Stored data
________________

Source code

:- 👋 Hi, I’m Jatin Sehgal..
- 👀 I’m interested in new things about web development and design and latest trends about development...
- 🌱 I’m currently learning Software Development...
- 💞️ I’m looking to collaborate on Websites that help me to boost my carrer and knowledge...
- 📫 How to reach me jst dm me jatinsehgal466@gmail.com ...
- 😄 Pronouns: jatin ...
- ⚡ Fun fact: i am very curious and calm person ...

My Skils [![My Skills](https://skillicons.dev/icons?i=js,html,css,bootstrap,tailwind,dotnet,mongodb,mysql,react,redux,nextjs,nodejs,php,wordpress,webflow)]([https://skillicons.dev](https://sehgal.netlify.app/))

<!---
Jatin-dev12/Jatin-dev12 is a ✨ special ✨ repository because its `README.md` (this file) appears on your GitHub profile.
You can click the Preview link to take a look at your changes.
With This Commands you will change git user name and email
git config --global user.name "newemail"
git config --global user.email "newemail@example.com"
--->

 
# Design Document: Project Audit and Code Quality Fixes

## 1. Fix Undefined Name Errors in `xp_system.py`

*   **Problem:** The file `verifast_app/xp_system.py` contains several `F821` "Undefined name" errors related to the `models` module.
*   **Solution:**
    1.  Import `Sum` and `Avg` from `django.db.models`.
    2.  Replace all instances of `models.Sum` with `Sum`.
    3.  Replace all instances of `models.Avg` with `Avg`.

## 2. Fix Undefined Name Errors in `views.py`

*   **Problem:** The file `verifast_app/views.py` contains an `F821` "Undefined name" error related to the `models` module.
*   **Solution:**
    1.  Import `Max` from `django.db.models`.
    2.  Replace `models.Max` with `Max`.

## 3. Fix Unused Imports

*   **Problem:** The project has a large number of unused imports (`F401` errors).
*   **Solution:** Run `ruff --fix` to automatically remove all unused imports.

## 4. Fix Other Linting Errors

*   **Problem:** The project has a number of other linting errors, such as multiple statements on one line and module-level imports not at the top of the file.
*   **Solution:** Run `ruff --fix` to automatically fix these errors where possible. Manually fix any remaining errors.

________________

Each line above should be copied exactly, with no line missing.

[Problem solution]
Source code

:- 👋 Hi, I’m Jatin Sehgal..
- 👀 I’m interested in new things about web development and design and latest trends about development...
- 🌱 I’m currently learning Software Development...
- 💞️ I’m looking to collaborate on Websites that help me to boost my carrer and knowledge...
- 📫 How to reach me jst dm me jatinsehgal466@gmail.com ...
- 😄 Pronouns: jatin ...
- ⚡ Fun fact: i am very curious and calm person ...

My Skils [![My Skills](https://skillicons.dev/icons?i=js,html,css,bootstrap,tailwind,dotnet,mongodb,mysql,react,redux,nextjs,nodejs,php,wordpress,webflow)]([https://skillicons.dev](https://sehgal.netlify.app/))

<!---
Jatin-dev12/Jatin-dev12 is a ✨ special ✨ repository because its `README.md` (this file) appears on your GitHub profile.
You can click the Preview link to take a look at your changes.
With This Commands you will change git user name and email
git config --global user.name "newemail"
git config --global user.email "newemail@example.com"
--->

 
# Design Document: Project Audit and Code Quality Fixes

## 1. Fix Undefined Name Errors in `xp_system.py`

*   **Problem:** The file `verifast_app/xp_system.py` contains several `F821` "Undefined name" errors related to the `models` module.
*   **Solution:**
    1.  Import `Sum` and `Avg` from `django.db.models`.
    2.  Replace all instances of `models.Sum` with `Sum`.
    3.  Replace all instances of `models.Avg` with `Avg`.

## 2. Fix Undefined Name Errors in `views.py`

*   **Problem:** The file `verifast_app/views.py` contains an `F821` "Undefined name" error related to the `models` module.
*   **Solution:**
    1.  Import `Max` from `django.db.models`.
    2.  Replace `models.Max` with `Max`.

## 3. Fix Unused Imports

*   **Problem:** The project has a large number of unused imports (`F401` errors).
*   **Solution:** Run `ruff --fix` to automatically remove all unused imports.

## 4. Fix Other Linting Errors

*   **Problem:** The project has a number of other linting errors, such as multiple statements on one line and module-level imports not at the top of the file.
*   **Solution:** Run `ruff --fix` to automatically fix these errors where possible. Manually fix any remaining errors.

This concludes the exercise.